- Islamic University Campus, Kushtia Bangladesh

Information
- Other name: IU Laboratory School & College
- Type: School and College
- Established: 01 January, 1996 c. 1996; 30 years ago
- Founder: Islamic University, Bangladesh
- School board: Jessore Education Board
- Authority: Institute of Islamic Education and Research (IIER), Islamic University
- Head teacher: Golam Mamun

= Islamic University Laboratory School & College =

School and college in Kushtia District

Islamic University Laboratory School & College, Kushtia is a Bangladeshi School run by the Institute of Islamic Education and Research (IIER) of the Islamic University, Kushtia, Shortly known IU Lab School and College. It is located inside Islamic University Kushtia. The school also affiliated to the Ministry of Education and Jessore Board of Education. This school was established in 1996, and college section open in 2000. This admissions are based on an entrance test and a viva-voce (oral examination) and Classes up to 1-12 are taught here.

== History ==
In March 1996, as per the decision of the Islamic University syndicate, the school started functioning with 150 students. For a long time after the construction, educational activities were conducted in the tin house next to the IU Thana gate.
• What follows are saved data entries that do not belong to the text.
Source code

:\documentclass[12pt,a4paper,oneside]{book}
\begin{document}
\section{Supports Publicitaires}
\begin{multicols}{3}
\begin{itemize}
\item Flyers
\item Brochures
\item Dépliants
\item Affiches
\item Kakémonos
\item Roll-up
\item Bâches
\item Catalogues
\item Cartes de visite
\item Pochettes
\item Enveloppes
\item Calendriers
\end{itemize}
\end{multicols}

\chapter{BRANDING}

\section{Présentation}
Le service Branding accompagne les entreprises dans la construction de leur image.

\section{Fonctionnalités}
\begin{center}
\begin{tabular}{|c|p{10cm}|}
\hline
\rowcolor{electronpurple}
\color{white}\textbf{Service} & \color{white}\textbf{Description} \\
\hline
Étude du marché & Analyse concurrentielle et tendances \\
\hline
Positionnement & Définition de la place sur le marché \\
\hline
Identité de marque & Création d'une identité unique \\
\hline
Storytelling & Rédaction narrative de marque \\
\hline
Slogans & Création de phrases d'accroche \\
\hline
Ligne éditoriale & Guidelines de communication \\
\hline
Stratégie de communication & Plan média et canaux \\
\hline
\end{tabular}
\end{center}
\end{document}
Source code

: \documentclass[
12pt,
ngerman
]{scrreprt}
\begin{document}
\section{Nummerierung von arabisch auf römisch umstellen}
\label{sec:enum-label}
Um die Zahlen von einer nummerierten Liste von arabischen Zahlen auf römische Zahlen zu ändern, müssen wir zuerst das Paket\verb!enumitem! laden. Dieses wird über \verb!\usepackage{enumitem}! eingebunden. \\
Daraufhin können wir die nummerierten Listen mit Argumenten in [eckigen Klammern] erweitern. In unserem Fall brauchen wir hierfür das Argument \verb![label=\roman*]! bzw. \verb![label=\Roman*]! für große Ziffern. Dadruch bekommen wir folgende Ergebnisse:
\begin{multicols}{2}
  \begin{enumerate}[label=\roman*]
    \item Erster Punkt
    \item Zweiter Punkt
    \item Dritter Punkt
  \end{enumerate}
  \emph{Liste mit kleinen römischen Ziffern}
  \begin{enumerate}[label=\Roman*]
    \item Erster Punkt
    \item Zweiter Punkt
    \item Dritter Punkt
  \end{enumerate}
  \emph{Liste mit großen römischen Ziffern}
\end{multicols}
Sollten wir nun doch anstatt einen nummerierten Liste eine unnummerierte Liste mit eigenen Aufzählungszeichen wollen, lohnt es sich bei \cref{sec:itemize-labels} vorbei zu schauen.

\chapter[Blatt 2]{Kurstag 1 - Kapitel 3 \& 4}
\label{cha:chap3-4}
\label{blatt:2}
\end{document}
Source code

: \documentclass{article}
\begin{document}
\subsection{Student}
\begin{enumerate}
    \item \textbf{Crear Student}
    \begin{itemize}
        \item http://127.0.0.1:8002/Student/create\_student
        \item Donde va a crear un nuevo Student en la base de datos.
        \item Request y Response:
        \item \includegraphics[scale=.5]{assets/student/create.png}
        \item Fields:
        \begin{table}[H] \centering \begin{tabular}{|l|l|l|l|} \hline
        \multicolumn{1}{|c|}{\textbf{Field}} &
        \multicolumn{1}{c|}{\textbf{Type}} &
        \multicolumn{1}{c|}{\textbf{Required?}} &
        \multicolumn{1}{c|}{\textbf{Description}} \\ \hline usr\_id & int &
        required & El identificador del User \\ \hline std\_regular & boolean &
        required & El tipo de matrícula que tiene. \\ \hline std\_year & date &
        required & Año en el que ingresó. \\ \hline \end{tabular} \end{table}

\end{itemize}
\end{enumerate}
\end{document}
Then in 2004 a building was built on the north side of the campus.

== Admission ==
A total of 150 students are admitted annually to the college section, 50 in each of the science, humanities, and business education streams. Eligibility for admission in this school is GPA 4.5 in science and GPA 3.5 in humanities and business education.

== Academic ==
There are some building, a building established in 2014 with three floors and 2000 with four floors, The 4 floor building has been constructed at a cost of Tk 5.82 crore. This school have 14 teacher and more than 5 staff for general serving.

=== Achievements and activities ===
The school manages various cultural programmes, initiative programmes and intellectual competitions, Occasionally social awareness programs are organized here. Islamic University help and take such as programme. This school also attend Islamic University programme and event.